* **GOAL OF THE EXERCISE**
Everything in the entries except the pictures should be copied exactly.

##### DATA LISTING

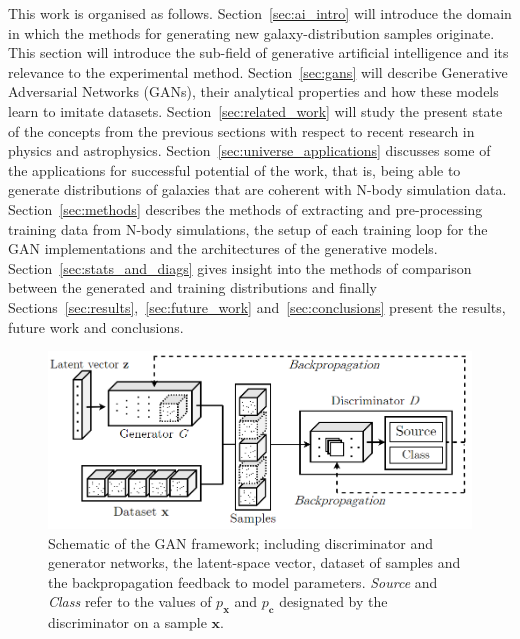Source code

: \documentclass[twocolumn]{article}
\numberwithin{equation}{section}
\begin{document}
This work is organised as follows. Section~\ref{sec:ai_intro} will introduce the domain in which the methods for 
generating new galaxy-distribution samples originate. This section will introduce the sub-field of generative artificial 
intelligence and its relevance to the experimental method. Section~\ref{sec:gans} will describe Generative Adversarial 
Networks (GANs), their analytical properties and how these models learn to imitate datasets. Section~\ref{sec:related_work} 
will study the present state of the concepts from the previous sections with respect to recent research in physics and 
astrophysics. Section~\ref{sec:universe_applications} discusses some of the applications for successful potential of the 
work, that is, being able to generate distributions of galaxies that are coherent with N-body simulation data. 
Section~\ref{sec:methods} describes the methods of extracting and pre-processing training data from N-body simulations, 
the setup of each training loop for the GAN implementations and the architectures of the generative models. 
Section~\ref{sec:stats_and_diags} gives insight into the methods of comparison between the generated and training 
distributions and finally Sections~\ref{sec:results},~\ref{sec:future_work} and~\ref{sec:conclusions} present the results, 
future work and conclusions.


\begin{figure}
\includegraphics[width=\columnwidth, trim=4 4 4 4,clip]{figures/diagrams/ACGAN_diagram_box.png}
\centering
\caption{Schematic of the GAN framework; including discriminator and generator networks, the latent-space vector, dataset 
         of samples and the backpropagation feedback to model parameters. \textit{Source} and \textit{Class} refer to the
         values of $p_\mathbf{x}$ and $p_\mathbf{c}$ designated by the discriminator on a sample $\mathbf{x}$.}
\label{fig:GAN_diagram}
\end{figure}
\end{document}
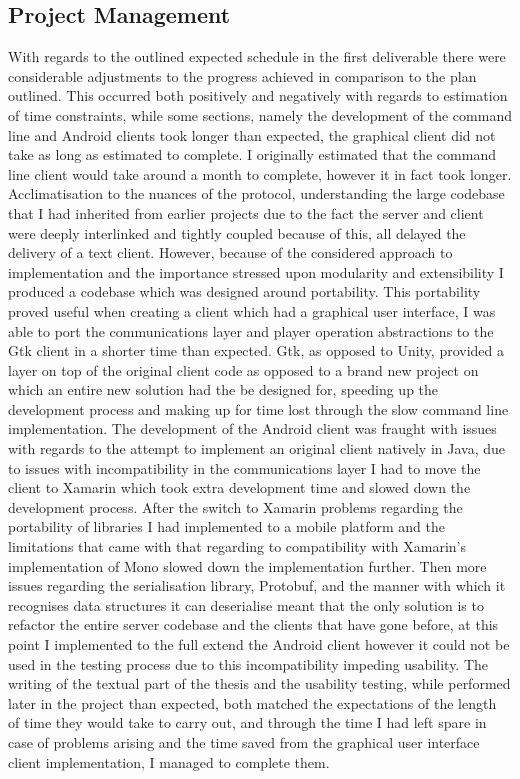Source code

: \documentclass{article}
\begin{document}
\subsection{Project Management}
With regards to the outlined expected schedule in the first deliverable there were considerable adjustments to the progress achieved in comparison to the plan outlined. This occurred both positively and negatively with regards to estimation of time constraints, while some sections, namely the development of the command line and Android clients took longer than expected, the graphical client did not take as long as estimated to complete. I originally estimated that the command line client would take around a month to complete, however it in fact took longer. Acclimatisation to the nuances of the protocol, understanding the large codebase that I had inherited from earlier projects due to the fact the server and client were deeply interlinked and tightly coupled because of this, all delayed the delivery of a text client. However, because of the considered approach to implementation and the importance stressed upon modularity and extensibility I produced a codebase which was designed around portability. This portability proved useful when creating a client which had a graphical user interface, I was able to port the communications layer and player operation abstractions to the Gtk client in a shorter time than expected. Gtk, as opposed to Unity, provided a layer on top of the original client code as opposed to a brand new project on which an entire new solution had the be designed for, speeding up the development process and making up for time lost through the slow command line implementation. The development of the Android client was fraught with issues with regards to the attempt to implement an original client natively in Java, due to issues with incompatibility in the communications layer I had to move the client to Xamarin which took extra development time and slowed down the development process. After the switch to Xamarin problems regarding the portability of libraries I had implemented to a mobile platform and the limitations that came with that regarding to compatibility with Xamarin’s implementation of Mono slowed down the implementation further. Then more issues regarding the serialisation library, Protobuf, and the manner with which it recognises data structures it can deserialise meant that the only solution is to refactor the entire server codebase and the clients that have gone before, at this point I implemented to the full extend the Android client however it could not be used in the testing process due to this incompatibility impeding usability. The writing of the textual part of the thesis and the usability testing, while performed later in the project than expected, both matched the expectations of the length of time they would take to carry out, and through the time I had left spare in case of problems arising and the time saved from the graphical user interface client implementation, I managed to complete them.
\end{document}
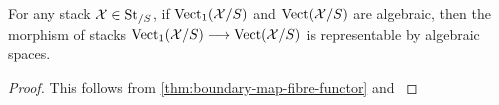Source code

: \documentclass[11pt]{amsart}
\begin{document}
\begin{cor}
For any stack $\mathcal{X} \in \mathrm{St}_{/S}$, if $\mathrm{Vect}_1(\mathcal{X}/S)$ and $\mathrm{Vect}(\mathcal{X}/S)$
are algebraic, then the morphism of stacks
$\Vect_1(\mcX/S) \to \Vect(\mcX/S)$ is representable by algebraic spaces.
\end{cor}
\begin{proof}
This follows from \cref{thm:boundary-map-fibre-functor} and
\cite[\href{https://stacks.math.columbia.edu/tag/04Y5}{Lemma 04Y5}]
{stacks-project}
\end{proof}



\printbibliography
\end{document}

##########

* **WRITTEN SOLUTION**
Source code

: \documentclass[twocolumn]{article}
\numberwithin{equation}{section}
\begin{document}
This work is organised as follows. Section~\ref{sec:ai_intro} will introduce the domain in which the methods for 
generating new galaxy-distribution samples originate. This section will introduce the sub-field of generative artificial 
intelligence and its relevance to the experimental method. Section~\ref{sec:gans} will describe Generative Adversarial 
Networks (GANs), their analytical properties and how these models learn to imitate datasets. Section~\ref{sec:related_work} 
will study the present state of the concepts from the previous sections with respect to recent research in physics and 
astrophysics. Section~\ref{sec:universe_applications} discusses some of the applications for successful potential of the 
work, that is, being able to generate distributions of galaxies that are coherent with N-body simulation data. 
Section~\ref{sec:methods} describes the methods of extracting and pre-processing training data from N-body simulations, 
the setup of each training loop for the GAN implementations and the architectures of the generative models. 
Section~\ref{sec:stats_and_diags} gives insight into the methods of comparison between the generated and training 
distributions and finally Sections~\ref{sec:results},~\ref{sec:future_work} and~\ref{sec:conclusions} present the results, 
future work and conclusions.


\begin{figure}
\includegraphics[width=\columnwidth, trim=4 4 4 4,clip]{figures/diagrams/ACGAN_diagram_box.png}
\centering
\caption{Schematic of the GAN framework; including discriminator and generator networks, the latent-space vector, dataset 
         of samples and the backpropagation feedback to model parameters. \textit{Source} and \textit{Class} refer to the
         values of $p_\mathbf{x}$ and $p_\mathbf{c}$ designated by the discriminator on a sample $\mathbf{x}$.}
\label{fig:GAN_diagram}
\end{figure}
\end{document}
Source code

: \documentclass{article}
\begin{document}
\subsection{Project Management}
With regards to the outlined expected schedule in the first deliverable there were considerable adjustments to the progress achieved in comparison to the plan outlined. This occurred both positively and negatively with regards to estimation of time constraints, while some sections, namely the development of the command line and Android clients took longer than expected, the graphical client did not take as long as estimated to complete. I originally estimated that the command line client would take around a month to complete, however it in fact took longer. Acclimatisation to the nuances of the protocol, understanding the large codebase that I had inherited from earlier projects due to the fact the server and client were deeply interlinked and tightly coupled because of this, all delayed the delivery of a text client. However, because of the considered approach to implementation and the importance stressed upon modularity and extensibility I produced a codebase which was designed around portability. This portability proved useful when creating a client which had a graphical user interface, I was able to port the communications layer and player operation abstractions to the Gtk client in a shorter time than expected. Gtk, as opposed to Unity, provided a layer on top of the original client code as opposed to a brand new project on which an entire new solution had the be designed for, speeding up the development process and making up for time lost through the slow command line implementation. The development of the Android client was fraught with issues with regards to the attempt to implement an original client natively in Java, due to issues with incompatibility in the communications layer I had to move the client to Xamarin which took extra development time and slowed down the development process. After the switch to Xamarin problems regarding the portability of libraries I had implemented to a mobile platform and the limitations that came with that regarding to compatibility with Xamarin’s implementation of Mono slowed down the implementation further. Then more issues regarding the serialisation library, Protobuf, and the manner with which it recognises data structures it can deserialise meant that the only solution is to refactor the entire server codebase and the clients that have gone before, at this point I implemented to the full extend the Android client however it could not be used in the testing process due to this incompatibility impeding usability. The writing of the textual part of the thesis and the usability testing, while performed later in the project than expected, both matched the expectations of the length of time they would take to carry out, and through the time I had left spare in case of problems arising and the time saved from the graphical user interface client implementation, I managed to complete them.
\end{document}
Source code

: \documentclass[11pt]{amsart}
\begin{document}
\begin{cor}
For any stack $\mathcal{X} \in \mathrm{St}_{/S}$, if $\mathrm{Vect}_1(\mathcal{X}/S)$ and $\mathrm{Vect}(\mathcal{X}/S)$
are algebraic, then the morphism of stacks
$\Vect_1(\mcX/S) \to \Vect(\mcX/S)$ is representable by algebraic spaces.
\end{cor}
\begin{proof}
This follows from \cref{thm:boundary-map-fibre-functor} and
\cite[\href{https://stacks.math.columbia.edu/tag/04Y5}{Lemma 04Y5}]
{stacks-project}
\end{proof}



\printbibliography
\end{document}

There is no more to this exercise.